## Line Chart: Accuracy vs. Step for Different Models
### Overview
The image is a line chart comparing the accuracy of three different models (RLVR, RLME, and RLME-NoCheat) over a series of steps. The x-axis represents the step number, and the y-axis represents the accuracy, ranging from 0 to 1. The chart displays the performance of each model as a line, allowing for a visual comparison of their learning curves.
### Components/Axes
* **X-axis:** "Step", ranging from 0 to 150 in increments of 50.
* **Y-axis:** "Accuracy", ranging from 0 to 1 in increments of 0.2.
* **Legend:** Located in the top-left corner of the chart.
* **RLVR:** Represented by a gray dotted line.
* **RLME:** Represented by a solid blue line.
* **RLME-NoCheat:** Represented by a dashed green line.
### Detailed Analysis
* **RLVR (Gray Dotted Line):**
* Starts at approximately 0.12 accuracy at step 0.
* Increases to approximately 0.32 accuracy around step 30.
* Gradually decreases to approximately 0.02 accuracy by step 150.
* Trend: Initially increases, then steadily declines.
* **RLME (Solid Blue Line):**
* Starts at approximately 0.13 accuracy at step 0.

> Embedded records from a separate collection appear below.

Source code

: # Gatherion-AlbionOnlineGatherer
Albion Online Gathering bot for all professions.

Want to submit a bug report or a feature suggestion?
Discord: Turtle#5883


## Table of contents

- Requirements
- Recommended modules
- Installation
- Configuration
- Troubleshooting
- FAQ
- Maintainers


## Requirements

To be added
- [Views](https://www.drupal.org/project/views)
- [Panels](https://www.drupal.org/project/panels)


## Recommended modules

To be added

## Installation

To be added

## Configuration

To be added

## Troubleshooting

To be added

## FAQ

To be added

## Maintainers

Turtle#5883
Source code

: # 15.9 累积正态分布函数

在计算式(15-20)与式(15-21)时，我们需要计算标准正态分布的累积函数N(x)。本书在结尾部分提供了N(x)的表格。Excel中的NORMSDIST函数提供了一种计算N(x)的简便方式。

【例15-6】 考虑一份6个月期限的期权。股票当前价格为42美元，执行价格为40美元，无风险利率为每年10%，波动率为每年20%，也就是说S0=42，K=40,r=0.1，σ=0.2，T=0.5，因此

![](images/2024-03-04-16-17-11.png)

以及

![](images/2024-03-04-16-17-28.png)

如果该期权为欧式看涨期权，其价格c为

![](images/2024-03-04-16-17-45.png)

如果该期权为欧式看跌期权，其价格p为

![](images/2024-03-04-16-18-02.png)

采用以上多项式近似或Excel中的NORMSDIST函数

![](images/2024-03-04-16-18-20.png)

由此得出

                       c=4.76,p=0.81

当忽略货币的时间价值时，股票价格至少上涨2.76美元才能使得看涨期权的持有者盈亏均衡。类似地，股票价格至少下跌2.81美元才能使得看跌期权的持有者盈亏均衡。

* Increases to approximately 0.40 accuracy around step 30.
* Decreases to approximately 0.03 accuracy by step 150.
* Trend: Initially increases, then steadily declines.
* **RLME-NoCheat (Dashed Green Line):**
* Starts at approximately 0.30 accuracy at step 0.
* Increases to approximately 0.45 accuracy around step 30.
* Experiences a sharp increase in accuracy around step 80.
* Fluctuates between approximately 0.70 and 0.90 accuracy from step 100 to step 160.
* Trend: Initially increases, then shows a significant and sustained increase.
### Key Observations
* RLME-NoCheat consistently outperforms RLVR and RLME after approximately step 80.
* RLVR and RLME show a similar trend of initial increase followed by a decline in accuracy.
* RLME-NoCheat exhibits a significant jump in accuracy around step 80, suggesting a change in learning dynamics.
### Interpretation
The chart illustrates the learning performance of three different models. RLME-NoCheat demonstrates a clear advantage, achieving significantly higher accuracy compared to RLVR and RLME, especially after a certain number of steps. The decline in accuracy for RLVR and RLME suggests that these models may be overfitting or failing to generalize effectively as the number of steps increases. The "NoCheat" aspect of RLME-NoCheat likely contributes to its superior performance, possibly by preventing the model from exploiting unintended shortcuts or biases in the training data. The jump in accuracy around step 80 for RLME-NoCheat could indicate a critical point in its learning process, where it begins to leverage learned features more effectively.